> TO DO:
In the listing below, locate the line containing "APA102 LED strip" and the line containing "We must have". Output both of them and every line between, exactly as written, and nothing more.

□ □ □ □ □ □ □

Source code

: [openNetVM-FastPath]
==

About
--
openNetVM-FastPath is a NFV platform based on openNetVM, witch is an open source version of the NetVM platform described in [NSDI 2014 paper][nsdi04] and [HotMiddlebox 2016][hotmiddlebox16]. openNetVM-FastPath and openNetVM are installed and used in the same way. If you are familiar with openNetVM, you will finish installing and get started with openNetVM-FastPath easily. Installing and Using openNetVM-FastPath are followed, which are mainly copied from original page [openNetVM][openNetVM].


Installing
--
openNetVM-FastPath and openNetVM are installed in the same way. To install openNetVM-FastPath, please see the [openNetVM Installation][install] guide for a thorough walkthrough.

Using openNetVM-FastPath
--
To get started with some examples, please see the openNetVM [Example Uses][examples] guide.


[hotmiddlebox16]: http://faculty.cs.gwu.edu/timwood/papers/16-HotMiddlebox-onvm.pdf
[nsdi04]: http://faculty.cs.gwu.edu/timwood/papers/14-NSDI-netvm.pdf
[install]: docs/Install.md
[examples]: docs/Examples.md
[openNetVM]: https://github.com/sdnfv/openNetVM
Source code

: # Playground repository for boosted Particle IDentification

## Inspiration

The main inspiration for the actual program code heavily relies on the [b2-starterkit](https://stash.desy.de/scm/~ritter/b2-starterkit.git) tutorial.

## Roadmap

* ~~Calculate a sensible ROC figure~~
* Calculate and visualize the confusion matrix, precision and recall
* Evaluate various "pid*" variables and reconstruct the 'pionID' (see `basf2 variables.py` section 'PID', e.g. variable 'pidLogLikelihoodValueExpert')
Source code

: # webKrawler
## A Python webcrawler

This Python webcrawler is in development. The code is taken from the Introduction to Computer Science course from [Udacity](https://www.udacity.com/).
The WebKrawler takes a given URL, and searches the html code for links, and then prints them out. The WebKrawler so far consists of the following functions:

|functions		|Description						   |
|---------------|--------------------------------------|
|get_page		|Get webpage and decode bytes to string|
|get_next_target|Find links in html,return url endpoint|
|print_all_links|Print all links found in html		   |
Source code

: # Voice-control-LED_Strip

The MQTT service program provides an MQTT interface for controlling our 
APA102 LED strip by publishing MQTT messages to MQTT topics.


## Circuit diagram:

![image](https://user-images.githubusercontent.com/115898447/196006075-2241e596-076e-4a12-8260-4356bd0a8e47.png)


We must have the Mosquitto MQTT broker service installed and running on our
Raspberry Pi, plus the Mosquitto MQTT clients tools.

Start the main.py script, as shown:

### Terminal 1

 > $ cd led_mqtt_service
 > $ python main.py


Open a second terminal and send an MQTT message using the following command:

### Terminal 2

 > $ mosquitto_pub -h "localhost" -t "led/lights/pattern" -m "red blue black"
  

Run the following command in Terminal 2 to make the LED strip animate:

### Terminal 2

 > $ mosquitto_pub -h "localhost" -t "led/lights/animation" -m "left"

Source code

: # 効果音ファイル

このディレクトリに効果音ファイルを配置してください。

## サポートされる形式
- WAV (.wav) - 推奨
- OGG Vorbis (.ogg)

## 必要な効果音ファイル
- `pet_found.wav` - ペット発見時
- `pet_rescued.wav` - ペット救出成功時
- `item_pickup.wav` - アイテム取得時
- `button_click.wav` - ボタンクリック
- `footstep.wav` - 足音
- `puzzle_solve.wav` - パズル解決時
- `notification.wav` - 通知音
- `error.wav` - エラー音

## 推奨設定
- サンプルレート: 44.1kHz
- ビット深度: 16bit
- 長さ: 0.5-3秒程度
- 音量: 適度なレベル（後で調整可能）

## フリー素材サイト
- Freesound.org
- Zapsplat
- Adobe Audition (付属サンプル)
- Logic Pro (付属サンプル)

□ □ □ □ □ □ □

> COMPLETED TASK:
APA102 LED strip by publishing MQTT messages to MQTT topics.


## Circuit diagram:

![image](https://user-images.githubusercontent.com/115898447/196006075-2241e596-076e-4a12-8260-4356bd0a8e47.png)


We must have the Mosquitto MQTT broker service installed and running on our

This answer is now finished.